Weekly Market Update (January 12, 2025)


HIGHLIGHTS

US labor market is strong, supported by the higher-than-expected nonfarm payroll data and slightly dropped unemployment. Rate cut plan may be delayed, and markets are expecting the next full rate cut in October instead of June. Equities are not performing well this week.


Wildfires: The devastating wildfires in LA is causing about $150 billion economic losses, ranking among the costliest natural disasters in modern US history. It is also weighing on state-sponsored insurance program, and a basket of insurance companies stock also dropped this week.


Oil: Oil prices went up this week, with Brent traded above $80 per barrel. It has been up more than 5.4% year-to-date, driven by the increasing risks of sanctions on Russia and Iran, decline in US supply and cool weather. The new US sanctions will likely target more Russian oil tankers and insurance companies.


Yuan: China continues stabilizing the yuan by applying a higher daily reference rate. The People’s Bank of China also limits yuan lending in Hong Kong to control short positions.

 
MARKETS

Nasdaq

19,161.63

-2.34%

S&P 500

5,827.04

-1.94%

Dow

41,938.45

-1.86%

10-Year

4.78%

+18bps

Brent

79.68

+4.03%

DXY

109.64

+0.66%

*Data as of market close. 5-day change ending on Friday.

 
VIEW FROM THE STREET

Equity

Morgan Stanley: Momentum factor was performing well but starts to fail. We expect fundamentals like value and quality stocks matter again in 2025, and the period that market trend moving only on anticipation has passed.
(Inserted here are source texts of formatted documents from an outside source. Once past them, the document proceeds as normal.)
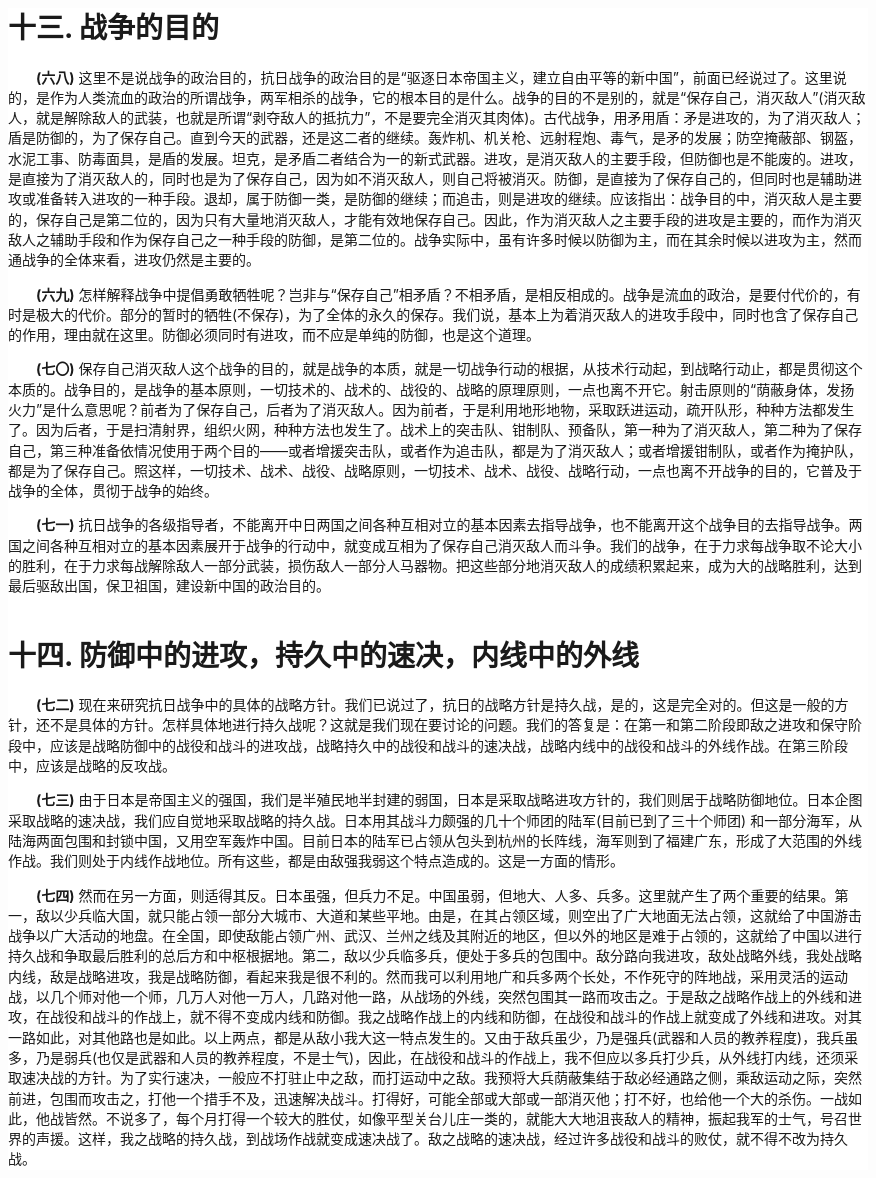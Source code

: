 

# 十三. 战争的目的


　　**(六八)**   这里不是说战争的政治目的，抗日战争的政治目的是“驱逐日本帝国主义，建立自由平等的新中国”，前面已经说过了。这里说的，是作为人类流血的政治的所谓战争，两军相杀的战争，它的根本目的是什么。战争的目的不是别的，就是“保存自己，消灭敌人”(消灭敌人，就是解除敌人的武装，也就是所谓“剥夺敌人的抵抗力”，不是要完全消灭其肉体)。古代战争，用矛用盾：矛是进攻的，为了消灭敌人；盾是防御的，为了保存自己。直到今天的武器，还是这二者的继续。轰炸机、机关枪、远射程炮、毒气，是矛的发展；防空掩蔽部、钢盔，水泥工事、防毒面具，是盾的发展。坦克，是矛盾二者结合为一的新式武器。进攻，是消灭敌人的主要手段，但防御也是不能废的。进攻，是直接为了消灭敌人的，同时也是为了保存自己，因为如不消灭敌人，则自己将被消灭。防御，是直接为了保存自己的，但同时也是辅助进攻或准备转入进攻的一种手段。退却，属于防御一类，是防御的继续；而追击，则是进攻的继续。应该指出：战争目的中，消灭敌人是主要的，保存自己是第二位的，因为只有大量地消灭敌人，才能有效地保存自己。因此，作为消灭敌人之主要手段的进攻是主要的，而作为消灭敌人之辅助手段和作为保存自己之一种手段的防御，是第二位的。战争实际中，虽有许多时候以防御为主，而在其余时候以进攻为主，然而通战争的全体来看，进攻仍然是主要的。  

　　**(六九)**   怎样解释战争中提倡勇敢牺牲呢？岂非与“保存自己”相矛盾？不相矛盾，是相反相成的。战争是流血的政治，是要付代价的，有时是极大的代价。部分的暂时的牺牲(不保存)，为了全体的永久的保存。我们说，基本上为着消灭敌人的进攻手段中，同时也含了保存自己的作用，理由就在这里。防御必须同时有进攻，而不应是单纯的防御，也是这个道理。  

　　**(七〇)**   保存自己消灭敌人这个战争的目的，就是战争的本质，就是一切战争行动的根据，从技术行动起，到战略行动止，都是贯彻这个本质的。战争目的，是战争的基本原则，一切技术的、战术的、战役的、战略的原理原则，一点也离不开它。射击原则的“荫蔽身体，发扬火力”是什么意思呢？前者为了保存自己，后者为了消灭敌人。因为前者，于是利用地形地物，采取跃进运动，疏开队形，种种方法都发生了。因为后者，于是扫清射界，组织火网，种种方法也发生了。战术上的突击队、钳制队、预备队，第一种为了消灭敌人，第二种为了保存自己，第三种准备依情况使用于两个目的——或者增援突击队，或者作为追击队，都是为了消灭敌人；或者增援钳制队，或者作为掩护队，都是为了保存自己。照这样，一切技术、战术、战役、战略原则，一切技术、战术、战役、战略行动，一点也离不开战争的目的，它普及于战争的全体，贯彻于战争的始终。  

　　**(七一)**   抗日战争的各级指导者，不能离开中日两国之间各种互相对立的基本因素去指导战争，也不能离开这个战争目的去指导战争。两国之间各种互相对立的基本因素展开于战争的行动中，就变成互相为了保存自己消灭敌人而斗争。我们的战争，在于力求每战争取不论大小的胜利，在于力求每战解除敌人一部分武装，损伤敌人一部分人马器物。把这些部分地消灭敌人的成绩积累起来，成为大的战略胜利，达到最后驱敌出国，保卫祖国，建设新中国的政治目的。  



# 十四. 防御中的进攻，持久中的速决，内线中的外线


　　**(七二)**   现在来研究抗日战争中的具体的战略方针。我们已说过了，抗日的战略方针是持久战，是的，这是完全对的。但这是一般的方针，还不是具体的方针。怎样具体地进行持久战呢？这就是我们现在要讨论的问题。我们的答复是：在第一和第二阶段即敌之进攻和保守阶段中，应该是战略防御中的战役和战斗的进攻战，战略持久中的战役和战斗的速决战，战略内线中的战役和战斗的外线作战。在第三阶段中，应该是战略的反攻战。  

　　**(七三)**   由于日本是帝国主义的强国，我们是半殖民地半封建的弱国，日本是采取战略进攻方针的，我们则居于战略防御地位。日本企图采取战略的速决战，我们应自觉地采取战略的持久战。日本用其战斗力颇强的几十个师团的陆军(目前已到了三十个师团)   和一部分海军，从陆海两面包围和封锁中国，又用空军轰炸中国。目前日本的陆军已占领从包头到杭州的长阵线，海军则到了福建广东，形成了大范围的外线作战。我们则处于内线作战地位。所有这些，都是由敌强我弱这个特点造成的。这是一方面的情形。  

　　**(七四)**   然而在另一方面，则适得其反。日本虽强，但兵力不足。中国虽弱，但地大、人多、兵多。这里就产生了两个重要的结果。第一，敌以少兵临大国，就只能占领一部分大城市、大道和某些平地。由是，在其占领区域，则空出了广大地面无法占领，这就给了中国游击战争以广大活动的地盘。在全国，即使敌能占领广州、武汉、兰州之线及其附近的地区，但以外的地区是难于占领的，这就给了中国以进行持久战和争取最后胜利的总后方和中枢根据地。第二，敌以少兵临多兵，便处于多兵的包围中。敌分路向我进攻，敌处战略外线，我处战略内线，敌是战略进攻，我是战略防御，看起来我是很不利的。然而我可以利用地广和兵多两个长处，不作死守的阵地战，采用灵活的运动战，以几个师对他一个师，几万人对他一万人，几路对他一路，从战场的外线，突然包围其一路而攻击之。于是敌之战略作战上的外线和进攻，在战役和战斗的作战上，就不得不变成内线和防御。我之战略作战上的内线和防御，在战役和战斗的作战上就变成了外线和进攻。对其一路如此，对其他路也是如此。以上两点，都是从敌小我大这一特点发生的。又由于敌兵虽少，乃是强兵(武器和人员的教养程度)，我兵虽多，乃是弱兵(也仅是武器和人员的教养程度，不是士气)，因此，在战役和战斗的作战上，我不但应以多兵打少兵，从外线打内线，还须采取速决战的方针。为了实行速决，一般应不打驻止中之敌，而打运动中之敌。我预将大兵荫蔽集结于敌必经通路之侧，乘敌运动之际，突然前进，包围而攻击之，打他一个措手不及，迅速解决战斗。打得好，可能全部或大部或一部消灭他；打不好，也给他一个大的杀伤。一战如此，他战皆然。不说多了，每个月打得一个较大的胜仗，如像平型关台儿庄一类的，就能大大地沮丧敌人的精神，振起我军的士气，号召世界的声援。这样，我之战略的持久战，到战场作战就变成速决战了。敌之战略的速决战，经过许多战役和战斗的败仗，就不得不改为持久战。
UBS: Markets are worried about the rate-sensitive tech stocks would be capped due to high yields. Investors remain cautious after the strong tech rally as the valuation is likely to be too high.


Fixed Income

UBS: Selling pressure in global bond markets continued toward the end of the week. Investors are concerned about the expansionary budget plan in UK and more government bond supply. Moreover, markets are cautious due to the scaled-back expectation of the extent of rate cuts this year.


Standard Chartered: We suggest investors take advantage of bond volatility to lock in the elevated yields. Although yield could still break higher, we believe it is a good entry point to secure long-term income. We recommend US mortgage-backed bonds, global convertible bonds and FX-hedged European government bonds as they offer additional yield pick-up opportunities.

Economy

Barclays: FOMC is likely to downplay high rates with the resilient activities and disinflationary confidence. Treasury yields are rising and dollar is strengthening, while labour market is too hot to allow for any rate cut soon.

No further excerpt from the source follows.